Dependence model

Asynchronous parallelism is enabled in OmpSs-2 by the use data-dependencies between the different tasks of the program. OmpSs-2 tasks commonly require data in order to do meaningful computation. Usually a task will use some input data to perform some operations and produce new results that can be later used by other tasks or parts of the program.

When an OmpSs-2 program is being executed, the underlying run-time system uses the data dependence information and the creation order of each task to perform dependence analysis. This analysis produces execution-order constraints between the different tasks which results in a correct order of execution for the application. We call these constraints task dependences.

Each time a new task is created its dependencies are matched against of those of existing tasks. If a dependency, either Read-after-Write (RaW), Write-after-Write (WaW) or Write-after-Read(WaR), is found the task becomes a successor of the corresponding tasks. This process creates a task dependency graph at run-time. Tasks are scheduled for execution as soon as all their predecessors in the graph have finished (which does not mean they are executed immediately) or at creation if they have no predecessors.

In the general case, the statement that follows the pragma is to be executed asynchronously.

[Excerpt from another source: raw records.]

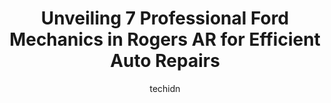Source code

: ---
layout: ampstory
image: https://images.unsplash.com/photo-1619844175408-c05947985e2d?ixlib=rb-4.0.3&ixid=MnwxMjA3fDB8MHxwaG90by1wYWdlfHx8fGVufDB8fHx8&auto=format&fit=crop&w=640&h=853&q=80
author: techidn
featured: false
description: Looking for reliable and skilled Ford Mechanic in Rogers AR, USA? Your search ends here with the 7 best Ford Mechanic in town. With their expertise and commitment to delivering exceptional s
title: Unveiling 7 Professional Ford Mechanics in Rogers AR for Efficient Auto Repairs
cover:
   title: Unveiling 7 Professional Ford Mechanics in Rogers AR for Efficient Auto Repairs
   subtitle: Rickpate
   background: https://images.unsplash.com/photo-1619844175408-c05947985e2d?ixlib=rb-4.0.3&ixid=MnwxMjA3fDB8MHxwaG90by1wYWdlfHx8fGVufDB8fHx8&auto=format&fit=crop&w=640&h=853&q=80

pages: 
 - layout: thirds
   top: <h1>#1 HCS Auto Repair Rogers</h1>
   bottom: "<p>Shop did not correctly flush braking system. Braking system was replaced 2 years ago and am doing a flush right before driving cross country.Fluid was still brown and dir</p>"
   background: https://www.knot35.com/toplist/wp-content/uploads/2023/06/best-ford-mechanic-1-in-rogers-ar-1685832524.jpeg
   backgroundblur: true
 - layout: thirds
   top: <h1>#2 Advanced Automotive</h1>
   bottom: "<p>2412 S 8th St, Rogers, AR 72758, United States</p>"
   background: https://www.knot35.com/toplist/wp-content/uploads/2023/06/best-ford-mechanic-2-in-rogers-ar-1685832524.jpeg
   cta:
      link: https://www.knot35.com/toplist/unveiling-7-professional-ford-mechanics-in-rogers-ar-for-efficient-auto-repairs/
      text: Unveiling 7 Professional Ford Mechanics in Rogers AR for Efficient Auto Repairs
 - layout: thirds
   top: <h1>#3 Credence Automotive Repair</h1>
   bottom: "<p>3010 W Walnut St, Rogers, AR 72756, United States</p>"
   background: https://www.knot35.com/toplist/wp-content/uploads/2023/06/best-ford-mechanic-3-in-rogers-ar-1685832525.jpeg
   cta:
      link: https://www.knot35.com/toplist/unveiling-7-professional-ford-mechanics-in-rogers-ar-for-efficient-auto-repairs/
      text: Unveiling 7 Professional Ford Mechanics in Rogers AR for Efficient Auto Repairs
 - layout: thirds
   top: <h1>#4 Auto Maintenance Inc.</h1>
   bottom: "<p>103 N 14th Pl, Rogers, AR 72756, United States</p>"
   background: https://images.unsplash.com/photo-1553949345-eb786bb3f7ba?ixlib=rb-4.0.3&ixid=MnwxMjA3fDB8MHxwaG90by1wYWdlfHx8fGVufDB8fHx8&auto=format&fit=crop&w=640&h=853&q=80
   cta:
      link: https://www.knot35.com/toplist/unveiling-7-professional-ford-mechanics-in-rogers-ar-for-efficient-auto-repairs/
      text: Unveiling 7 Professional Ford Mechanics in Rogers AR for Efficient Auto Repairs
 - layout: thirds
   top: <h1>#5 Johns Auto Repair</h1>
   bottom: "<p>730 W Laurel Cir, Rogers, AR 72758, United States</p>"
   background: https://images.unsplash.com/photo-1613843873231-1447db182f97?ixlib=rb-4.0.3&ixid=MnwxMjA3fDB8MHxwaG90by1wYWdlfHx8fGVufDB8fHx8&auto=format&fit=crop&w=640&h=853&q=80
   cta:
      link: https://www.knot35.com/toplist/unveiling-7-professional-ford-mechanics-in-rogers-ar-for-efficient-auto-repairs/
      text: Unveiling 7 Professional Ford Mechanics in Rogers AR for Efficient Auto Repairs
 - layout: thirds
   top: <h1>#6 Rogers car company</h1>
   bottom: "<p>401 W Hudson Rd, Rogers, AR 72756, United States</p>"
   background: https://images.unsplash.com/photo-1489648022186-8f49310909a0?ixlib=rb-4.0.3&ixid=MnwxMjA3fDB8MHxwaG90by1wYWdlfHx8fGVufDB8fHx8&auto=format&fit=crop&w=640&h=853&q=80
   cta:
      link: https://www.knot35.com/toplist/unveiling-7-professional-ford-mechanics-in-rogers-ar-for-efficient-auto-repairs/
      text: Unveiling 7 Professional Ford Mechanics in Rogers AR for Efficient Auto Repairs
 - layout: thirds
   top: <h1>#7 Integrity Autoworks</h1>
   bottom: "<p>1604 9th St, Rogers, AR 72756, United States</p>"
   background: https://images.unsplash.com/photo-1567095761054-7a02e69e5c43?ixlib=rb-4.0.3&ixid=MnwxMjA3fDB8MHxwaG90by1wYWdlfHx8fGVufDB8fHx8&auto=format&fit=crop&w=640&h=853&q=80
   cta:
      link: https://www.knot35.com/toplist/unveiling-7-professional-ford-mechanics-in-rogers-ar-for-efficient-auto-repairs/
      text: Unveiling 7 Professional Ford Mechanics in Rogers AR for Efficient Auto Repairs
 - layout: thirds
   middle: Continue reading...
   background: https://images.unsplash.com/photo-1561679660-d00ee1e0dc8e?ixlib=rb-4.0.3&ixid=MnwxMjA3fDB8MHxwaG90by1wYWdlfHx8fGVufDB8fHx8&auto=format&fit=crop&w=640&h=853&q=80
   cta:
      link: https://www.knot35.com/toplist/unveiling-7-professional-ford-mechanics-in-rogers-ar-for-efficient-auto-repairs/
      text: Unveiling 7 Professional Ford Mechanics in Rogers AR for Efficient Auto Repairs
      
---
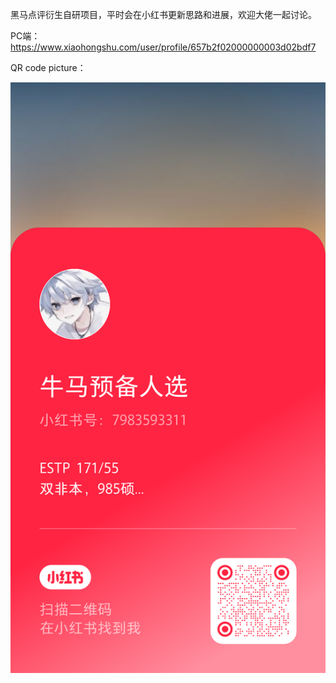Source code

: 黑马点评衍生自研项目，平时会在小红书更新思路和进展，欢迎大佬一起讨论。

PC端：https://www.xiaohongshu.com/user/profile/657b2f02000000003d02bdf7

QR code picture：

![red-book-link](.\red-book-link.png)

Whenever a thread encounters a task construct, it instantiates the task and resumes its execution after the construct. The task instance can be executed either by that same thread at some other time or by another thread. The semantics can be altered through additional clauses and through the properties of the enclosing environment in which the task is instantiated.

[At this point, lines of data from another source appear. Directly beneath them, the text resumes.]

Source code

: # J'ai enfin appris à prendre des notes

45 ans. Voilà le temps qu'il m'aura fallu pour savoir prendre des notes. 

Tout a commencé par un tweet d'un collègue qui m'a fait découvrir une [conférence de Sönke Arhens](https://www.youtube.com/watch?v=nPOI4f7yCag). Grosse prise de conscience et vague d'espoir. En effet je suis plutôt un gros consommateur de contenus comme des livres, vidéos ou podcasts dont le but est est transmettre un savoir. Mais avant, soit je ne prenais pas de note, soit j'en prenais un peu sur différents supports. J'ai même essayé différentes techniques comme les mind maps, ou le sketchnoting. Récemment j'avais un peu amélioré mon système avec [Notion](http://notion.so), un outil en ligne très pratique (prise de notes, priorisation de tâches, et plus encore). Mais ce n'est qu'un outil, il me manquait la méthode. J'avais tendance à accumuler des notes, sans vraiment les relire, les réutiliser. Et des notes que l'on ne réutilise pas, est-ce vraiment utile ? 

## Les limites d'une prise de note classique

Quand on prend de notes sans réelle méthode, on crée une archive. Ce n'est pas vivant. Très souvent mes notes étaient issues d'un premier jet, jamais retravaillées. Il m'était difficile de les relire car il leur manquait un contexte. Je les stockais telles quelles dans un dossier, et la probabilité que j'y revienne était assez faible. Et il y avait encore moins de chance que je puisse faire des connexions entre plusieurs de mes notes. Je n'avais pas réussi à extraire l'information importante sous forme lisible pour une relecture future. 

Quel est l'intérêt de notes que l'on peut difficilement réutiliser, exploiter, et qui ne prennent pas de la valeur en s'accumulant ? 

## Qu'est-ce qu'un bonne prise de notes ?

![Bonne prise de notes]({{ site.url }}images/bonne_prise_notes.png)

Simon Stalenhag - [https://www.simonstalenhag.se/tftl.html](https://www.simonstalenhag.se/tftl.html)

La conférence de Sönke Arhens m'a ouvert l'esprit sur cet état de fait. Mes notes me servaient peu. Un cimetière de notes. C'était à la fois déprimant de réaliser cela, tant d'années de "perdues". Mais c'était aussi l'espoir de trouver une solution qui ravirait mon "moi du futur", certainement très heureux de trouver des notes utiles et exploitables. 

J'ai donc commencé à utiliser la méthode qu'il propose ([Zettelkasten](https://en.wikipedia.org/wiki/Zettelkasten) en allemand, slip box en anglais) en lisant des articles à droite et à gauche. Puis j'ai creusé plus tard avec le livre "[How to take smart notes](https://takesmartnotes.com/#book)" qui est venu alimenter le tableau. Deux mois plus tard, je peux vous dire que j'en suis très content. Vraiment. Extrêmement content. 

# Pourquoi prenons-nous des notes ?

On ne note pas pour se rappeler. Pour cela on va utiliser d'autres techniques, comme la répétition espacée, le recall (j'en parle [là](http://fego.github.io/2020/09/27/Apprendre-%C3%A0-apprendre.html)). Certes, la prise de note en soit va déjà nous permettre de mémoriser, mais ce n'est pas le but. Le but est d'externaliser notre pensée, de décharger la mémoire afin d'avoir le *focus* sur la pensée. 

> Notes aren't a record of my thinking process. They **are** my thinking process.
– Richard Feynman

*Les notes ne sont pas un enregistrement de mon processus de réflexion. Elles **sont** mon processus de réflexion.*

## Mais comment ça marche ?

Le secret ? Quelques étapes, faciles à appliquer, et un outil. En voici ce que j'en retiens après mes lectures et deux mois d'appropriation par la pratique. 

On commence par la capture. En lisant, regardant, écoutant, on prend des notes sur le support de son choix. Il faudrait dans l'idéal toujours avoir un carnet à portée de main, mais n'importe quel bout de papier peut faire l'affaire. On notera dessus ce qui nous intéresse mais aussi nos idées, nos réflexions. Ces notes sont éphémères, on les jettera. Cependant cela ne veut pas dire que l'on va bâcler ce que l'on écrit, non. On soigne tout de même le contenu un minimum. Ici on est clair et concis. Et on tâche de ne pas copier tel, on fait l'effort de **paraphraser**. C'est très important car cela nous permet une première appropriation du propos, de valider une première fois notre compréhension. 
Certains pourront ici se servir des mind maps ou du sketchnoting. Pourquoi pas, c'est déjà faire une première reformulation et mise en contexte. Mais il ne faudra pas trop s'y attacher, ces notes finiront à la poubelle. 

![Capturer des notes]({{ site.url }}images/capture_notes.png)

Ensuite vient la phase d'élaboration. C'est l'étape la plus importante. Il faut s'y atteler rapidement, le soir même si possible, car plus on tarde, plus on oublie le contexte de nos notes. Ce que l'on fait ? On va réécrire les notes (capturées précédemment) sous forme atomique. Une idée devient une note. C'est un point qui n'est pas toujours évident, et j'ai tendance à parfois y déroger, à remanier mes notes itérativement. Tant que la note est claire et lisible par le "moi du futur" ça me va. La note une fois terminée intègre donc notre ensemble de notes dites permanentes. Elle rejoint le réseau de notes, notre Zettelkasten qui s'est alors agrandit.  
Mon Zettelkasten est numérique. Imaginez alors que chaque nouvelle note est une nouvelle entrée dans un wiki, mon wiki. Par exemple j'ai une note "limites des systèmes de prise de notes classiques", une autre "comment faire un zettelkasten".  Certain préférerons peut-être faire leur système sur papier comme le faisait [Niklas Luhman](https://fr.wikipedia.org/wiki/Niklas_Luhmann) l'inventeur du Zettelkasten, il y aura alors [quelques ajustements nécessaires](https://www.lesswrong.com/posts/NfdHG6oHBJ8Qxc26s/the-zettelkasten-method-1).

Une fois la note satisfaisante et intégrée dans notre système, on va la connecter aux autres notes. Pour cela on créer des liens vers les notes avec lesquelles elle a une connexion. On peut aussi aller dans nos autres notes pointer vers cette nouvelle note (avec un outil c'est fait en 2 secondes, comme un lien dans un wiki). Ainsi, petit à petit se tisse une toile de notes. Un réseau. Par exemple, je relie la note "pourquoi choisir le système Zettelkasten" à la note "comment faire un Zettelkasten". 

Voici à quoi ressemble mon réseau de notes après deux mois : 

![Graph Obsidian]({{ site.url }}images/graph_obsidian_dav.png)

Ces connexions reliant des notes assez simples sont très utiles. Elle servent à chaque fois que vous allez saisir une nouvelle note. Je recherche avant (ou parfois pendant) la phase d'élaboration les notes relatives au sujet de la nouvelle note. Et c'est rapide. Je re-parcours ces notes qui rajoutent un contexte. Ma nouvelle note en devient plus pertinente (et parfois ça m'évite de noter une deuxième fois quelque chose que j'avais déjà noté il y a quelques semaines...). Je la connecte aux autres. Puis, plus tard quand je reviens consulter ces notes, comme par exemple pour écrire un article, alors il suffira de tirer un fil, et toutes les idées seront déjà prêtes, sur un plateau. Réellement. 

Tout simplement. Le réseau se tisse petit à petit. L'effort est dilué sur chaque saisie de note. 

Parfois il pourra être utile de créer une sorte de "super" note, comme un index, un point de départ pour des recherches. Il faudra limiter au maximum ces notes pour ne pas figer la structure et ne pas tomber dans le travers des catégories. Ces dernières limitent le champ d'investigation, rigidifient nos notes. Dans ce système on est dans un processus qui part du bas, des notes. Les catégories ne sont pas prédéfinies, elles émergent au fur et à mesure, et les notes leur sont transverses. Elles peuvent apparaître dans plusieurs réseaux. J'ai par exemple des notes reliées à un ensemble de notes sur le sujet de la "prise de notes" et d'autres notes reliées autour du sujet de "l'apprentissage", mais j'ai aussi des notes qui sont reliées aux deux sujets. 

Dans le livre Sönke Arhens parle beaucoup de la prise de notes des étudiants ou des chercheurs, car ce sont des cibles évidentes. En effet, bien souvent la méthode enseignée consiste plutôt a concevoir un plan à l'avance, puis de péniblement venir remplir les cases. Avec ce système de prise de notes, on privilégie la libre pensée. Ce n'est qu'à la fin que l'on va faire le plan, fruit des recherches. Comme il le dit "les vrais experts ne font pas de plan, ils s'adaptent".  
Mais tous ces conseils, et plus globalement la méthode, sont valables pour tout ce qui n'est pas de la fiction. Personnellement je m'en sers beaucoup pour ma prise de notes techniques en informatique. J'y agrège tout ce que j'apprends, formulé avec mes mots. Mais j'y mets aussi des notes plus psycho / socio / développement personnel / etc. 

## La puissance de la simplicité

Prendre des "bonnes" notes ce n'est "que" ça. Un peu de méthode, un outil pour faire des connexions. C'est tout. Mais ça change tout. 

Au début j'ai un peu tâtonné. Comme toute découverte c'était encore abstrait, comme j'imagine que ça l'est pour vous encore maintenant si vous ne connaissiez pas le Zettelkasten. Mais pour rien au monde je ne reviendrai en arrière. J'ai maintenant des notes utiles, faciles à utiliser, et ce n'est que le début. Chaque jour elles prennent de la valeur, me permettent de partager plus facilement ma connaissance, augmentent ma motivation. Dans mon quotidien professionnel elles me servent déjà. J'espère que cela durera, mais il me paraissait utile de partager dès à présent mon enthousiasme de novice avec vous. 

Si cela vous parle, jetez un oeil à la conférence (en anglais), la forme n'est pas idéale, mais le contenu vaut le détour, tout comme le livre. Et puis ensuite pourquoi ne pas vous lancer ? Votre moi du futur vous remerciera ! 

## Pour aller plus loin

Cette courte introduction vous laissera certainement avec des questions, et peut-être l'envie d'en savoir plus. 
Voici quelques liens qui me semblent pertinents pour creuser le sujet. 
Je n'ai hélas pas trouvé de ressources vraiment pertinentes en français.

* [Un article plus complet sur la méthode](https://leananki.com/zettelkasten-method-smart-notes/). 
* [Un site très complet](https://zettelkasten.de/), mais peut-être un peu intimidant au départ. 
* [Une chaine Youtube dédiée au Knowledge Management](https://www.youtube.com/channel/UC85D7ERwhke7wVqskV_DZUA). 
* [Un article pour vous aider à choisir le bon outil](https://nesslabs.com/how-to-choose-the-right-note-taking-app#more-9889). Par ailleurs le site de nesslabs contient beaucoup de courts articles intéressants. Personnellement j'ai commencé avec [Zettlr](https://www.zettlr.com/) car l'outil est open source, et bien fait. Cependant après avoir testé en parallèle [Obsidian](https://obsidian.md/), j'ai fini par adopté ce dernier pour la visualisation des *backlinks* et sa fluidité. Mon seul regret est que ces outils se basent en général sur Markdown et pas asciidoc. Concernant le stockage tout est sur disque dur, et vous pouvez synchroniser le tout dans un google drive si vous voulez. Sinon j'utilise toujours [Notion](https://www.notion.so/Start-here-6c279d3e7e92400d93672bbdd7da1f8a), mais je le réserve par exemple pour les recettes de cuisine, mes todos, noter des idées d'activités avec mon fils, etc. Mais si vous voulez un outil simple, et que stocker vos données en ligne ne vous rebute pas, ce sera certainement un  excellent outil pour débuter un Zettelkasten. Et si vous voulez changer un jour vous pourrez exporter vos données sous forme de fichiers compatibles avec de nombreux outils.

Dependencies allow tasks to be scheduled after other tasks using the depend clause. They allow to specify for each task in the program what data a task is waiting for and signaling is readiness. Note that whether the task really uses that data in the specified way is a responsibility of the programmer.

The depend clause admits the following keywords: in, out, inout, concurrent or commutative. The keyword is followed by a colon and a comma separated list of elements (memory references). The syntax permitted to specify memory references is described in Language section. The data references provided by these clauses are commonly named the data dependencies of the task.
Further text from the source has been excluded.